Not Easley but still landing where he shouldn't. This time at Charlotte Motor Speedway in the mid1960s. Jerry Overman photo.
Turner also held a pilot's licence and his own twin engined Aero-Commander aircraft. One famous incident occurred on July 23rd 1967, while he was flying back to Charlotte. He and his three friends decided they needed a drink and with nothing on-board, Curtis landed on the main street in Easley, South Carolina. Having acquired the necessary refreshments they took off again but only after narrowly avoiding a number of local motorists and removing some phone lines and traffic lights. When he landed the FAA were already waiting and suspended his pilot’s license for two years.
His ban was lifted in 1965 and he made a successful return to the tracks finishing 3rd in the National 400 at the Charlotte Speedway and then winning the first race held at the North Carolina Motor Speedway in Rockingham two weeks later, despite a broken rib, Turner started fourth in a Ford owned by Glen Wood. He was in contention from the beginning and fought off drivers whose fathers had once been his rivals. Finally it was between Turner and the idol of the young, Cale Yarborough. Lap after lap, Turner held off every Yarborough probe and went on to score his most lucrative victory. His great driving talent never left him.
Turner came back to win the Permatex 300 in a Late Model Sportsman car at Daytona Beach, FL, the following year. Then he and Smokey Yunick collaborated on a Chevelle in 1967. He retired after a bad crash at the Atlanta International Raceway in 1967. Yunick withdrew from the collaboration , saying, "I will not build the car that Curtis Turner was killed in."

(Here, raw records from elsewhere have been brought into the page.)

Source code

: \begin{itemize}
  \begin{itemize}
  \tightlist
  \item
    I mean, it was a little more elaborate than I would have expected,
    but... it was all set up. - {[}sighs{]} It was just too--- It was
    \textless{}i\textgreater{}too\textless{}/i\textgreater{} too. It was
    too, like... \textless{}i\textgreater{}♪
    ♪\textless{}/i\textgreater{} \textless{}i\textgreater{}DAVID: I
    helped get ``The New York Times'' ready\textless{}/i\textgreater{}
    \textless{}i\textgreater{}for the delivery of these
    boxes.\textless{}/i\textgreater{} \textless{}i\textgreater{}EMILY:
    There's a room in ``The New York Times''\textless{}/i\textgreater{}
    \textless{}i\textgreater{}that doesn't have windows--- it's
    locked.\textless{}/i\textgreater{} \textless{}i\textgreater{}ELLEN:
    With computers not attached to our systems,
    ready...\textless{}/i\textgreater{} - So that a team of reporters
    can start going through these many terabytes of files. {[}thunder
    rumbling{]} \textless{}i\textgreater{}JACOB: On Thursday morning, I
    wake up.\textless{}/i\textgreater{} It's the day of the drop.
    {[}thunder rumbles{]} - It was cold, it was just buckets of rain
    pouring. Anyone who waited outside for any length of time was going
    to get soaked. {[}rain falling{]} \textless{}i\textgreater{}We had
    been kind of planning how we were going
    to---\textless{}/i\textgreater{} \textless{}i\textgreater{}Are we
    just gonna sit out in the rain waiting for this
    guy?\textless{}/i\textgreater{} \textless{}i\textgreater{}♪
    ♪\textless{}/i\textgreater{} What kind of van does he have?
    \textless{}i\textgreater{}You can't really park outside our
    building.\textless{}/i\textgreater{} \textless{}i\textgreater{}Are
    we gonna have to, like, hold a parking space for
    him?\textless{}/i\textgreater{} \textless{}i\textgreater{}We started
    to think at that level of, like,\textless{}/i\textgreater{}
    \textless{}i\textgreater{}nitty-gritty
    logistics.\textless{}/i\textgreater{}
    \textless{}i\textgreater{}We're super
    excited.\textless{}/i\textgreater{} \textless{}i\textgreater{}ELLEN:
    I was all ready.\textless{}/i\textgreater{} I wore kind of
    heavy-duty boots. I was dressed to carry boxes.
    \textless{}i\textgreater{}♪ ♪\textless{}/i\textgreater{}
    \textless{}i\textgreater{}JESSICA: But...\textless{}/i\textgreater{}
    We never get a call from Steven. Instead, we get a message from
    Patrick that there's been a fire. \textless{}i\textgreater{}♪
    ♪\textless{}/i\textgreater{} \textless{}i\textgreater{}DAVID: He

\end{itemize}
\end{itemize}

After that, Turner raced infrequently, coming out of retirement when the price was right. He had intended to come out for the National 500 but, on a foggy day in October, 1970, he crashed his Aero-Commander into a mountainside near Punxsutawney, Pennsylvania, shorty after take-off. Clarence King, a professional golfer, also perished in the accident.
He made and lost a number of fortunes during his life, in his career he took over 350 wins (not including unofficial races), including 17 Grand National wins and 38 NASCAR Convertible Division wins. He also won the 1962 Pike's Peak Hill Climb in Colorado and took a class win in the Nassau Trophy. In 1972 Bill France said that "Curtis Turner was the greatest race car driver I have ever seen."